The US Justice department quietly uploaded a new version of the Mueller report to its website today.
You wouldn’t notice any difference just by looking at the report, which can be downloaded here. What’s new is a layer of data that makes it possible, finally, to access the underlying text of the document.
When the Mueller report came out on April 18, it was essentially a giant file of images. (At 140 MB, the file was more than 300 times larger than an ebook of Crime and Punishment.) The Justice department appears to have scanned a paper copy of the report—using a Ricoh MP C6502 Color Laser Multifunction Printer, for what it’s worth—and released the PDF of that scan to the public. That’s why the text is blurry, you can see the edges of some pages, and there’s a fuzzy yellow line through the middle of the entire report.
The decision immediately elicited groans from people trying to search the report for juicy details. A giant file of images has no text to search. It was also condemned by a group involved in setting technical specifications for the portable document format: “This deliberate and unnecessary act made the document substantially harder for anyone and everyone to use, forever,” wrote Duff Johnson, executive director of the PDF Association, in a delightful review of the file’s nerdiest details.
News organizations and Mueller fanatics quickly addressed this problem by running the PDF through a process known as optical character recognition (OCR) to add searchable text to the document. So, to review: The Mueller report was written on a computer, then printed out on paper, scanned back into digital images, and finally regenerated into text using software.
The Justice department’s image-only PDF also seemed to violate the US government’s own guidelines for making documents accessible to all readers. If PDFs don’t come with a layer of text and other metadata, “persons with disabilities who utilize assistive technology such as screen readers or speech-to-text tools may find it difficult or impossible to access essential or critical information,” explains the federal agency in charge of such things.
The website for Robert Mueller’s special counsel investigation acknowledged this shortcoming—“The Department recognizes that these documents may not yet be in an accessible format”—and offered to send a text file of the report to people who would have trouble reading it. It’s not clear if anyone requested such a file or received one. In any event, that offer was removed from the special counsel’s website today when the new version of the PDF was uploaded.

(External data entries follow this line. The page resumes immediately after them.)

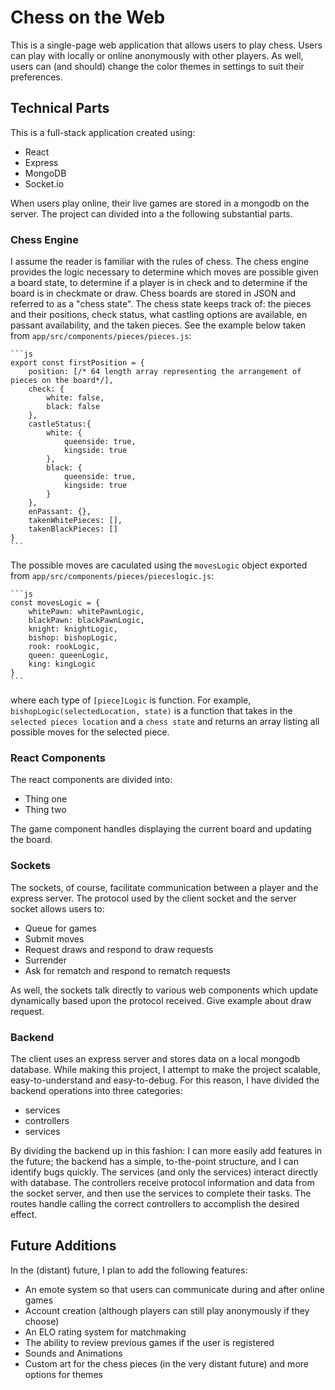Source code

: # Chess on the Web

This is a single-page web application that allows users to play chess. Users can play with locally or online anonymously with other players. As well, users can (and should) change the color themes in settings to suit their preferences.

## Technical Parts

This is a full-stack application created using:

* React
* Express
* MongoDB
* Socket.io

When users play online, their live games are stored in a mongodb on the server. The project can divided into a the following substantial parts.

### Chess Engine

I assume the reader is familiar with the rules of chess. The chess engine provides the logic necessary to determine which moves are possible given a board state, to determine if a player is in check and to determine if the board is in checkmate or draw. Chess boards are stored in JSON and referred to as a "chess state". The chess state keeps track of: the pieces and their positions, check status, what castling options are available, en passant availability, and the taken pieces. See the example below taken from `app/src/components/pieces/pieces.js`:

    ```js
    export const firstPosition = {
        position: [/* 64 length array representing the arrangement of pieces on the board*/],
        check: {
            white: false,
            black: false
        },
        castleStatus:{
            white: {
                queenside: true,
                kingside: true
            },
            black: {
                queenside: true,
                kingside: true
            }
        },
        enPassant: {},
        takenWhitePieces: [],
        takenBlackPieces: []
    }
    ```

The possible moves are caculated using the ```movesLogic``` object exported from `app/src/components/pieces/pieceslogic.js`:

    ```js
    const movesLogic = {
        whitePawn: whitePawnLogic,
        blackPawn: blackPawnLogic,
        knight: knightLogic,
        bishop: bishopLogic,
        rook: rookLogic,
        queen: queenLogic,
        king: kingLogic
    }
    ```
where each type of `[piece]Logic` is function. For example, `bishopLogic(selectedLocation, state)` is a function that takes in the `selected pieces location` and a `chess state` and returns an array listing all possible moves for the selected piece.

### React Components

The react components are divided into:

* Thing one
* Thing two

The game component handles displaying the current board and updating the board.

### Sockets

The sockets, of course, facilitate communication between a player and the express server. The protocol used by the client socket and the server socket allows users to:

* Queue for games
* Submit moves
* Request draws and respond to draw requests
* Surrender
* Ask for rematch and respond to rematch requests

As well, the sockets talk directly to various web components which update dynamically based upon the protocol received. Give example about draw request.

### Backend

The client uses an express server and stores data on a local mongodb database. While making this project, I attempt to make the project scalable, easy-to-understand and easy-to-debug. For this reason, I have divided the backend operations into three categories:

* services
* controllers
* services

By dividing the backend up in this fashion: I can more easily add features in the future; the backend has a simple, to-the-point structure, and I can identify bugs quickly. The services (and only the services) interact directly with database. The controllers receive protocol information and data from the socket server, and then use the services to complete their tasks. The routes handle calling the correct controllers to accomplish the desired effect.

## Future Additions

In the (distant) future, I plan to add the following features:

* An emote system so that users can communicate during and after online games
* Account creation (although players can still play anonymously if they choose)
* An ELO rating system for matchmaking
* The ability to review previous games if the user is registered
* Sounds and Animations
* Custom art for the chess pieces (in the very distant future) and more options for themes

Alerted to the updated PDF today, Johnson found himself both impressed and disappointed.
“They really did try to do a good job here to try to make it accessible,” he said in a phone interview. “Unfortunately, there are still a lot of errors in the tags.”
The software the Justice department used to OCR the report, Adobe Acrobat, generated some jumbled or incomplete text in the new PDF, especially around large redactions and photos. And many invisible markers intended to make the document more accessible were applied incorrectly.
The file is also still a 140MB set of images, albeit now with text underlying it. A never-scanned, native-text PDF of the report would likely be less than 5MB.
“They made an earnest effort to improve it,” said Johnson, who worked in politics in the 1990s before getting into the nerdy world of document formats. He was rightly proud that his analysis of the earlier PDF had received such attention and seemingly prompted the Justice department to try again, and he promised to write another post analyzing the new effort.
But one of the most important PDFs in American history still contained a few mysteries.
“It remains a scanned file,” Johnson observed, picking over the document on his computer. “Why is it scanned at all? One possibility is that when it was received from Mueller, it was on paper. That’s weird, if true. Why wouldn’t Mueller send over a digital file? Why would DoJ not say, ‘Excuse me, could you send over a PDF?’”